Notebook

Identifying household power consumption usage profile¶

Objective¶

Extract patterns in the daily load profiles of a single-household using the k-means clustering algorithm.

Learning objective¶

After finished this notebook, you should be able to explain k-means clustering algorithm, including how to use the scikit-learn implementation.

Individual household electric power consumption data set¶

Description:

Measurements of electric power consumption in one household with a one-minute sampling rate over a period of almost 4 years. Different electrical quantities and some sub-metering values are available.

Data set information:

It contains 2075259 measurements gathered in a house located in Sceaux (7km of Paris, France) between December 2006 and November 2010 (47 months).

Notes:

(global_active_power*1000/60 - sub_metering_1 - sub_metering_2 - sub_metering_3) represents the active energy consumed every minute (in watt hour) in the household by electrical equipment not measured in sub-meterings 1, 2 and 3.
The dataset contains some missing values in the measurements (nearly 1,25% of the rows).
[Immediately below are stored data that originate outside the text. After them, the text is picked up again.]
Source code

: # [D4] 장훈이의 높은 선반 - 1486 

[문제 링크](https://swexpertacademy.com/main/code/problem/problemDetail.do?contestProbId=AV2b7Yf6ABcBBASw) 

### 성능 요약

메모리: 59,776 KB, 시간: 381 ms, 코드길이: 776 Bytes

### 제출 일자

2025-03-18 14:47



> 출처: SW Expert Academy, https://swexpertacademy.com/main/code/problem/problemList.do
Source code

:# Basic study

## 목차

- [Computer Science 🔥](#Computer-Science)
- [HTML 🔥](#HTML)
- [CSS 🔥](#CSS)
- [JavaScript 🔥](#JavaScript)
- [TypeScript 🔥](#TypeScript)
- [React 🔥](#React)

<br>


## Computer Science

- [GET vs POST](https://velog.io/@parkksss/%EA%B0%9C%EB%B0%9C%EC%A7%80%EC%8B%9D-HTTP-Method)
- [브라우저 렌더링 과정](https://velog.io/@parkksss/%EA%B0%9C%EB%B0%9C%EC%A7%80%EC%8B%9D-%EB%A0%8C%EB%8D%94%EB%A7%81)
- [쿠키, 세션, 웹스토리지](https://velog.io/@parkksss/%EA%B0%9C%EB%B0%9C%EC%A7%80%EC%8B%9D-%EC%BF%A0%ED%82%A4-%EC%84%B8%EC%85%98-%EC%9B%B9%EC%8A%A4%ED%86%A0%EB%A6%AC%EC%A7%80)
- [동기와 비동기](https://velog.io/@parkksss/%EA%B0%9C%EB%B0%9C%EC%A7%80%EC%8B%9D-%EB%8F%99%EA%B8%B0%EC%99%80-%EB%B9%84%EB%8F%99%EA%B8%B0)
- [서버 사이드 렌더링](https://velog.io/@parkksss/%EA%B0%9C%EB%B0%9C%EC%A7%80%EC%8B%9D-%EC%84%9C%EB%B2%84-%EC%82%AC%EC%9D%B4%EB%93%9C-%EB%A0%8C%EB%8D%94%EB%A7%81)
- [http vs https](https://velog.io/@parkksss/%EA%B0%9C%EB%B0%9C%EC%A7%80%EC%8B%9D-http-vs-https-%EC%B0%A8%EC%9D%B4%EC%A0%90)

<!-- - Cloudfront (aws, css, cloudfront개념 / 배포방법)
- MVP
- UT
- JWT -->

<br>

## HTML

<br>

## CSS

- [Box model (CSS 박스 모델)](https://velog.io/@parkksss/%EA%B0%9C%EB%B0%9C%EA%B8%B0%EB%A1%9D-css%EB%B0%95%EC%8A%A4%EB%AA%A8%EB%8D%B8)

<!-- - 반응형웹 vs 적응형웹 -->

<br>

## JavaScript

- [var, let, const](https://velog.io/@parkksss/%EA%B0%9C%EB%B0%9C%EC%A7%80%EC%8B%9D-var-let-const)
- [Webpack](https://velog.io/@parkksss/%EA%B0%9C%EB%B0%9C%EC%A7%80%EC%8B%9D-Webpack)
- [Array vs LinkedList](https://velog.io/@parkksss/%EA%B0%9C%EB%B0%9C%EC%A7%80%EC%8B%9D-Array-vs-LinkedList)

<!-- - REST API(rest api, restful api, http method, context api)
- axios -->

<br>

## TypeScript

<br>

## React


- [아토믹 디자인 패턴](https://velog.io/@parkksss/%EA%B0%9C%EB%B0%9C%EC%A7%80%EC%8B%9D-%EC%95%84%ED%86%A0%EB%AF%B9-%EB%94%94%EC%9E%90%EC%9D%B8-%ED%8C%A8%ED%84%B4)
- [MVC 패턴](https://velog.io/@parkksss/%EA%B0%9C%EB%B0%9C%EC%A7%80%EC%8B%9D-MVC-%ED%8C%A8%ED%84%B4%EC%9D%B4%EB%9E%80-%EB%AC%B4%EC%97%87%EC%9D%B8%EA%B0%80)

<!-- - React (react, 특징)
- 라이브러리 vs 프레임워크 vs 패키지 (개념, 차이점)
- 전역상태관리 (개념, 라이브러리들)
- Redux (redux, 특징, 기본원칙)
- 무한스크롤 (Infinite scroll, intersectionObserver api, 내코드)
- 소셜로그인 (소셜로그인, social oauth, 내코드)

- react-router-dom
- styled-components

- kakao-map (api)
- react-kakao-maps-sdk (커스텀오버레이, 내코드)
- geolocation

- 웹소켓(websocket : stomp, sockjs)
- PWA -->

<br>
All calendar timestamps are present in the dataset but for some timestamps, the measurement values are missing: a missing value is represented by the absence of value between two consecutive semi-colon attribute separators. For instance, the dataset shows missing values on April 28, 2007.

Attribute information:

date: date in format dd/mm/yyyy
time: time in format hh:mm:ss
global_active_power: household global minute-averaged active power (in kilowatt)
global_reactive_power: household global minute-averaged reactive power (in kilowatt)
voltage: minute averaged voltage (in volt)
global_intensity: household global minute-averaged current intensity (in ampere)
sub_metering_1: energy sub-metering No. 1 (in watt-hour of active energy). It corresponds to the kitchen, containing mainly a dishwasher, an oven and a microwave (hot plates are not electric but gas powered).
sub_metering_2: energy sub-metering No. 2 (in watt-hour of active energy). It corresponds to the laundry room, containing a washing-machine, a tumble-drier, a refrigerator and a light.
sub_metering_3: energy sub-metering No. 3 (in watt-hour of active energy). It corresponds to an electric water-heater and an air-conditioner.

Source: https://archive.ics.uci.edu/ml/datasets/individual+household+electric+power+consumption

In [ ]:

import sys
assert sys.version_info >= (3, 6)

import numpy
assert numpy.__version__ >="1.17.3" 
import numpy as np

import matplotlib.pyplot as plt

import pandas
assert pandas.__version__ >= "0.25.1"
import pandas as pd

import sklearn
assert sklearn.__version__ >= "0.21.3"

from sklearn import datasets

%matplotlib inline

1. Load the data set¶

In [ ]:

household_pc = None
household_pc.shape

In [ ]:

household_pc.head()

In [ ]:

household_power_consumption = household_pc.iloc[0:, 2:9].dropna()
household_power_consumption.head()

In [ ]:

from sklearn.model_selection import train_test_split

X = household_power_consumption.values
X_train, X_test = train_test_split(X, train_size=.01, random_state = 42)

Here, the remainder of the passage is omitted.